Undergrad How is the derivative of an inexact differential defined?

[spin_100]

This is from Callen's thermodynamics. What does the differentiation with respect to T means for an inexact differential like dQ. Also why is T treated as a constant if we start by replacing dQ by TdS? Any references to the relevant mathematics will be much appreciated.

 

[Demystifier]

https://en.wikipedia.org/wiki/Inexact_differential

 

[gleem]

This is from Callen's thermodynamics. What does the differentiation with respect to T means for an inexact differential like dQ.

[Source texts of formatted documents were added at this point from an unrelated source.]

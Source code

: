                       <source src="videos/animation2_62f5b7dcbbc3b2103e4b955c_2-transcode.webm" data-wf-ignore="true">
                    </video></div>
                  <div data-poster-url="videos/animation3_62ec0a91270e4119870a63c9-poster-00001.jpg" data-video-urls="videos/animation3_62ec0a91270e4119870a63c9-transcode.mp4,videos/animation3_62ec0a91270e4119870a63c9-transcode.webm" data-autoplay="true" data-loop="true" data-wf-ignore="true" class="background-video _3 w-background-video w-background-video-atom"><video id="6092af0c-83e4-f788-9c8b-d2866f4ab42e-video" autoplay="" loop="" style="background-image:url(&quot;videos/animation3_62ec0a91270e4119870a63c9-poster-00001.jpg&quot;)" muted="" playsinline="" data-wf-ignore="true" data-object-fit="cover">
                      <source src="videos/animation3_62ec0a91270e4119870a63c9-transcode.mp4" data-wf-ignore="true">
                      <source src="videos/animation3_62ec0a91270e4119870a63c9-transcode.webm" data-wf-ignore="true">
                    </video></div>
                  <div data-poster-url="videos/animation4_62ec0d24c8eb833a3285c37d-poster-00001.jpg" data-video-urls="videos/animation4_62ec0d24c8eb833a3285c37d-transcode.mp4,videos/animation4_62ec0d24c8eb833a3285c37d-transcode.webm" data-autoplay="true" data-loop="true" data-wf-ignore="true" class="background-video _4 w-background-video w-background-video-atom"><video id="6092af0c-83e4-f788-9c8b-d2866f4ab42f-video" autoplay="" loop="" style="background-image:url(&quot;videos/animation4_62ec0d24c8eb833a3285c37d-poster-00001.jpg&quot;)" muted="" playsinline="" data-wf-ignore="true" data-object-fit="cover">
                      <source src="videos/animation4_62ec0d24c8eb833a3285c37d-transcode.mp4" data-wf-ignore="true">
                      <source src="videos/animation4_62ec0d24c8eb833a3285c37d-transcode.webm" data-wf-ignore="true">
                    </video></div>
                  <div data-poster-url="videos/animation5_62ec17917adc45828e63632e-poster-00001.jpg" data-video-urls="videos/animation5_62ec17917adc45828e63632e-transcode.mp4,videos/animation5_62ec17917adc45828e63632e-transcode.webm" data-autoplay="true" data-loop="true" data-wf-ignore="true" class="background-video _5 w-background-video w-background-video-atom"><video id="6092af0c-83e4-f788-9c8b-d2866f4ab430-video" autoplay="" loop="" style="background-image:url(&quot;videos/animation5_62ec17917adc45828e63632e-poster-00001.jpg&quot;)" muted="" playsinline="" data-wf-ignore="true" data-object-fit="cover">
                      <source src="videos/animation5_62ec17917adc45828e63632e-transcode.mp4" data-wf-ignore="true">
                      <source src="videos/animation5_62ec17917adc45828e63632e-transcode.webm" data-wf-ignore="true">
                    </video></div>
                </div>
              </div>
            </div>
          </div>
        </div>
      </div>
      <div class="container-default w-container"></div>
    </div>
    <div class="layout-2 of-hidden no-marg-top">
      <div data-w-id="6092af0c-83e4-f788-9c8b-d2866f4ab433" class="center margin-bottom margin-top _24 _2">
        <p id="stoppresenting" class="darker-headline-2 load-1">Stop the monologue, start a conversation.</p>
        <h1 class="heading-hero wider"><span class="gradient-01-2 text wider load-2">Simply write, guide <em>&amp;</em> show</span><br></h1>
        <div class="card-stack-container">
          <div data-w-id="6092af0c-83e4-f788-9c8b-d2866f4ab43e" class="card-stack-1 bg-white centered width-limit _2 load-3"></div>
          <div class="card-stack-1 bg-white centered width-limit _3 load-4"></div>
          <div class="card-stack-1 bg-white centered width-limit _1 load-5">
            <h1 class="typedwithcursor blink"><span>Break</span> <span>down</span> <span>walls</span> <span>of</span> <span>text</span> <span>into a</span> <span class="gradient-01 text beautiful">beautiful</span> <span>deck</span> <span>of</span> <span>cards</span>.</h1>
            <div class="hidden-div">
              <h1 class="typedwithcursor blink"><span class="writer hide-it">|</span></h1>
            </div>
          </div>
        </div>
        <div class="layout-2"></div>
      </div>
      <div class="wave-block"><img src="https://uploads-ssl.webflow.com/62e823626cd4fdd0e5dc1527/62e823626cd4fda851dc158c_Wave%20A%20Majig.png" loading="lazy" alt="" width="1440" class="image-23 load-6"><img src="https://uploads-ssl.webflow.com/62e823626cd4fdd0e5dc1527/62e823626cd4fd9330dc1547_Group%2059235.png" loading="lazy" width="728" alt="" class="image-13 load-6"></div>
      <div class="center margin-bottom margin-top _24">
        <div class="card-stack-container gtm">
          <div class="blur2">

I am a little rusty but I think that this should not be interpreted as a differentiation but as a ratio of two incremental changes in values. In this case the change in the heat of a system d'Q ^* that occurs when the temperature increases by dT at a temperature of T.
\frac{d'Q}{dt }\neq \frac{d}{dt}\left ( Q \right )


^* Thermodynamics by Sears always distinguishes inexact differentials with a prime superscript on d indicating a small change in the value of the quantity..

 

[Demystifier]

this should not be interpreted as a differentiation but as a ratio of two incremental changes in values.

Exactly.

 

[Demystifier]

Also why is T treated as a constant if we start by replacing dQ by TdS?

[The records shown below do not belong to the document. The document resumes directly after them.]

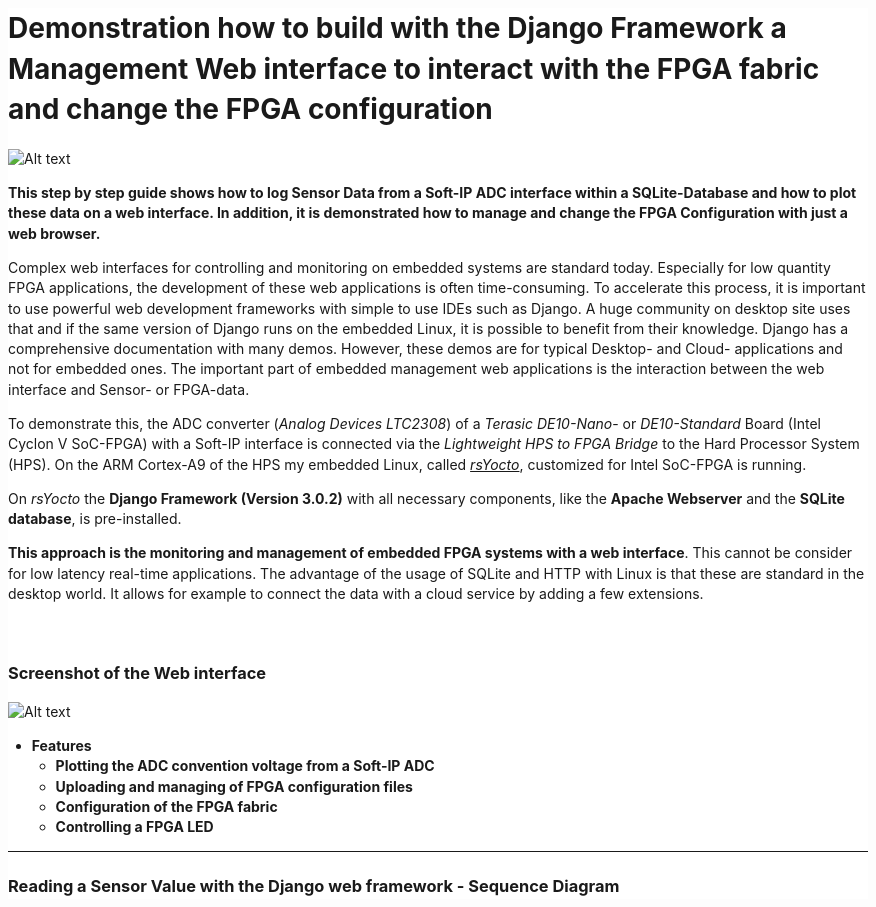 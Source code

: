 # Demonstration how to build with the Django Framework a Management Web interface to interact with the FPGA fabric and change the FPGA configuration


 ![Alt text](pic/pic00.jpg?raw=true "Concept")


**This step by step guide shows how to log Sensor Data from a Soft-IP ADC interface within a SQLite-Database and how to plot these data on a web interface. In addition, it is demonstrated how to manage and change the FPGA Configuration with just a web browser.**

Complex web interfaces for controlling and monitoring on embedded systems are standard today. Especially for low quantity FPGA applications, the development of these web applications is often time-consuming. To accelerate this process, it is important to use powerful web development frameworks with simple to use IDEs such as Django. A huge community on desktop site uses that and if the same version of Django runs on the embedded Linux, it is possible to benefit from their knowledge. Django has a comprehensive documentation with many demos. However, these demos are for typical Desktop- and Cloud- applications and not for embedded ones. The important part of embedded management web applications is the interaction between the web interface and Sensor- or FPGA-data.

To demonstrate this, the ADC converter (*Analog Devices LTC2308*) of a *Terasic DE10-Nano*- or *DE10-Standard* Board (Intel Cyclon V SoC-FPGA) with a Soft-IP interface is connected via the *Lightweight HPS to FPGA Bridge* to the Hard Processor System (HPS). 
On the ARM Cortex-A9 of the HPS my embedded Linux, called [*rsYocto*](https://github.com/robseb/rsyocto), customized for Intel SoC-FPGA is running.

On *rsYocto* the **Django Framework  (Version 3.0.2)** with all necessary components, like the **Apache Webserver** and the **SQLite database**, is pre-installed. 

**This approach is the monitoring and management of embedded FPGA systems with a web interface**. This cannot be consider for low latency real-time applications. 
The advantage of the usage of SQLite and HTTP with Linux is that these are standard in the desktop world. It allows for example to connect the data with a cloud service by adding a few extensions.

<br>


### Screenshot of the Web interface

![Alt text](pic/FinalWebinterface.PNG?raw=true "Screenshot of the final Web interface")
<br>

* **Features** 
  * **Plotting the ADC convention voltage from a Soft-IP ADC**
  * **Uploading and managing of FPGA configuration files**
  * **Configuration of the FPGA fabric**
  * **Controlling a FPGA LED**

___

### Reading a Sensor Value with the Django web framework - Sequence Diagram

The formula $d'Q=TdS$ does not imply that $T$ is constant.

For analogy, consider classical mechanics of a particle moving in one dimension. The infinitesimal path $dx$ during the time $dt$ is $dx=vdt$, but it does not imply that the velocity $v(t)$ is constant. Instead, it means that $v(t)$ is defined as
$$v(t)=\frac{dx(t)}{dt}$$
which physicists write in the infinitesimal form $dx=vdt$.

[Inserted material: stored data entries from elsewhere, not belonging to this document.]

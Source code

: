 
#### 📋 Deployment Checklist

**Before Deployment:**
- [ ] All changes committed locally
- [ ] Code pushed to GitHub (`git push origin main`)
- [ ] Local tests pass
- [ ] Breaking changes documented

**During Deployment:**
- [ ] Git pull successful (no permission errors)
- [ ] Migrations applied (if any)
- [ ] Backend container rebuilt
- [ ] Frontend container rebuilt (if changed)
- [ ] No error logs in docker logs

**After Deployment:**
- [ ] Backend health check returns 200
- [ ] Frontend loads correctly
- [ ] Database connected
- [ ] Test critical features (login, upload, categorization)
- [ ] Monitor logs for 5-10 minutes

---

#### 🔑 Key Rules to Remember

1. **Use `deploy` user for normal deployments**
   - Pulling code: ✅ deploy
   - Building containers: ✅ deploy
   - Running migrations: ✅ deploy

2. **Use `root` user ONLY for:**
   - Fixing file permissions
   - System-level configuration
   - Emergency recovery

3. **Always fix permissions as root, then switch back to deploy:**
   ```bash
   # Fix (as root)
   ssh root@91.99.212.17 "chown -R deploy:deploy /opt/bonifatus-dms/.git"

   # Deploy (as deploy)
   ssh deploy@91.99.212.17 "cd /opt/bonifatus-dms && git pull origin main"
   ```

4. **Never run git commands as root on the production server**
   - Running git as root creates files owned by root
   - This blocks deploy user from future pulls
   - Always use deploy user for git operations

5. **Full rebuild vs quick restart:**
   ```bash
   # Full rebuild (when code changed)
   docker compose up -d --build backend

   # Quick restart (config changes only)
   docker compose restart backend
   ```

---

Indeed, similarly to $v$, the $T$ can also be thought of as defined by a derivative formula. But it is not $T=d'Q/dS$ or $T=dQ/dS$, because such things are not defined as derivatives. Instead, starting from the 1st law of thermodynamics
$$dU=TdS-PdV$$
we see that $U$ must be a function of $S$ and $V$, because then we have the mathematical identity
$$dU(S,V)=\left( \frac{\partial U(S,V)}{\partial S} \right)_V dS +
\left( \frac{\partial U(S,V)}{\partial V} \right)_S dV$$
which is compatible with the 1st law above. The compatibility implies that $T$ can be defined as
$$T(S,V)=\left( \frac{\partial U(S,V)}{\partial S} \right)_V$$
which is a function of $S$ and $V$, not a constant.